2.2 Automatic cable layout design
A great deal of cable layout design work is required when fabricating complex
electromechanical products. Human-computer interactive design remains relatively inefficient,
which slows the product development cycle; thus, automatic cable layout design has become
increasingly popular, to automatically derive a cable layout path that meets the electrical
connection requirements, wiring rules, and performance criteria. The path should connect the ends
of cables and meet certain constraints. Research on automatic cable layout design can be divided
into two types. The first type is concerned with automation of the entire process; attempts have
been made to shorten the design process by establishing an empirical knowledge base, and by
analyzing and improving wiring rules. The second type of research in this field is concerned with
automatic path generation via the application of various algorithms.
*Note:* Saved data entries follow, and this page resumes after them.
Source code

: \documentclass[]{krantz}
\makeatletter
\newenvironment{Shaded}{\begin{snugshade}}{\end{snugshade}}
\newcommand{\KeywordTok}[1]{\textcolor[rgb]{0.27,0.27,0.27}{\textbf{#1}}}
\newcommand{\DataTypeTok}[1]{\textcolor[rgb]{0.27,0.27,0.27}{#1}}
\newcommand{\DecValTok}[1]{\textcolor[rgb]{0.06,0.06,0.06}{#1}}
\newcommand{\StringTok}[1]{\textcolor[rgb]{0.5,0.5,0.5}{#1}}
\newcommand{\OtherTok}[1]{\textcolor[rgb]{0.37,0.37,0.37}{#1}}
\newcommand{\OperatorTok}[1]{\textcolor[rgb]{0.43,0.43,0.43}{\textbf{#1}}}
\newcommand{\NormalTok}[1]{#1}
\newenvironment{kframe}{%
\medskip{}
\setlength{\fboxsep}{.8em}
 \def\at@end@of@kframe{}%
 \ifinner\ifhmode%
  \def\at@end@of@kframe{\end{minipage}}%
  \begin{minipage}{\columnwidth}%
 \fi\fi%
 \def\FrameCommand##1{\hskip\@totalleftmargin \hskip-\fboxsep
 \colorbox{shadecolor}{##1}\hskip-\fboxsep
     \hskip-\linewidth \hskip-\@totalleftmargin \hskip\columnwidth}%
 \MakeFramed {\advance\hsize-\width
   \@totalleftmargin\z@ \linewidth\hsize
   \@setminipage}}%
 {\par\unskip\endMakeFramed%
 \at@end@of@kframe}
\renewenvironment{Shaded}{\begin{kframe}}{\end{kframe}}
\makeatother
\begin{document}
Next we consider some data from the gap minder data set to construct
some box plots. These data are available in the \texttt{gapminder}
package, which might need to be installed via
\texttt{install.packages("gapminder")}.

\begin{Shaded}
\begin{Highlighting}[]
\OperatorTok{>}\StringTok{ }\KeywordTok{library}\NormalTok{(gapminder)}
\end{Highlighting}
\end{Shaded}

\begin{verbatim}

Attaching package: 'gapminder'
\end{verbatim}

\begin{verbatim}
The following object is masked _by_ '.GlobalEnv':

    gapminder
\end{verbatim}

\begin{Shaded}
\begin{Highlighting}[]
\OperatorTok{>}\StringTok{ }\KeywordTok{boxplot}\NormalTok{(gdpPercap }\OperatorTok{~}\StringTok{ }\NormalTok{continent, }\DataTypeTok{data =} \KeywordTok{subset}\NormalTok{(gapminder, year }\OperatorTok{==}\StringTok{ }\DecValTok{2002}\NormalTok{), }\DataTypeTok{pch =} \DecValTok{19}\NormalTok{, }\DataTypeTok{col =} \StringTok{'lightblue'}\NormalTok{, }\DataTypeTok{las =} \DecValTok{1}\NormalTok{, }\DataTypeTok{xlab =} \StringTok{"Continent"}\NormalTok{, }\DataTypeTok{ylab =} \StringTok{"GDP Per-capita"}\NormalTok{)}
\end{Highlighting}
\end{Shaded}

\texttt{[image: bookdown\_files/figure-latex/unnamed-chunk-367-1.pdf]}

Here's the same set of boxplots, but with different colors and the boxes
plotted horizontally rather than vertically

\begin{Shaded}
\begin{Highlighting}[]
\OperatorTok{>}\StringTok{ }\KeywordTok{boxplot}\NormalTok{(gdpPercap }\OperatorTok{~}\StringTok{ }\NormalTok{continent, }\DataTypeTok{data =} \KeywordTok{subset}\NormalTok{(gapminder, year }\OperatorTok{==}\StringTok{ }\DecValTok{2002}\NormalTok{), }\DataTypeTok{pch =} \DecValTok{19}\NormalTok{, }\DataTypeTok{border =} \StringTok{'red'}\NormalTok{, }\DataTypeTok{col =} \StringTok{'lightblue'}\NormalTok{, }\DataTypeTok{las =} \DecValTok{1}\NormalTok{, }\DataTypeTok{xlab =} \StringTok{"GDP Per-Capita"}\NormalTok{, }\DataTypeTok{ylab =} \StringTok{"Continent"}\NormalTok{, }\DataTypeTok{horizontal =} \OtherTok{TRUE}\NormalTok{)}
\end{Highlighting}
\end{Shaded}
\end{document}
The first type of research employs parallel processing, optimization algorithms, knowledge
engineering, and other technologies. Conru et al. [22][23] integrated the system proposed by Park
et al. [8] into a complete set of algorithms for 3D automation of cable layout, using parallel
engineering and automated wiring. The wiring scheme is generated automatically and a genetic
algorithm is used to optimize the wiring efficiency. However, most research focuses on wiring
automation; in-depth studies on cable path modeling are lacking. Sung et al. [24] of Heriot-Watt
University exploited current knowledge of, and practical experience with, engineering design
processes to develop an automatic design and modeling method in an immersive virtual
environment. A design task was completed online and the method was validated by designing a
cable. Zhu et al. [25][26] of Delft University of Technology (Delft, Netherlands) applied
knowledge-based engineering (KBE) to the automatic layout of aircraft cables. Discrete
optimization techniques were employed when considering cable length and wiring area constraints.
Optimal cable paths were sought, and the method was verified in a case study of aircraft wiring.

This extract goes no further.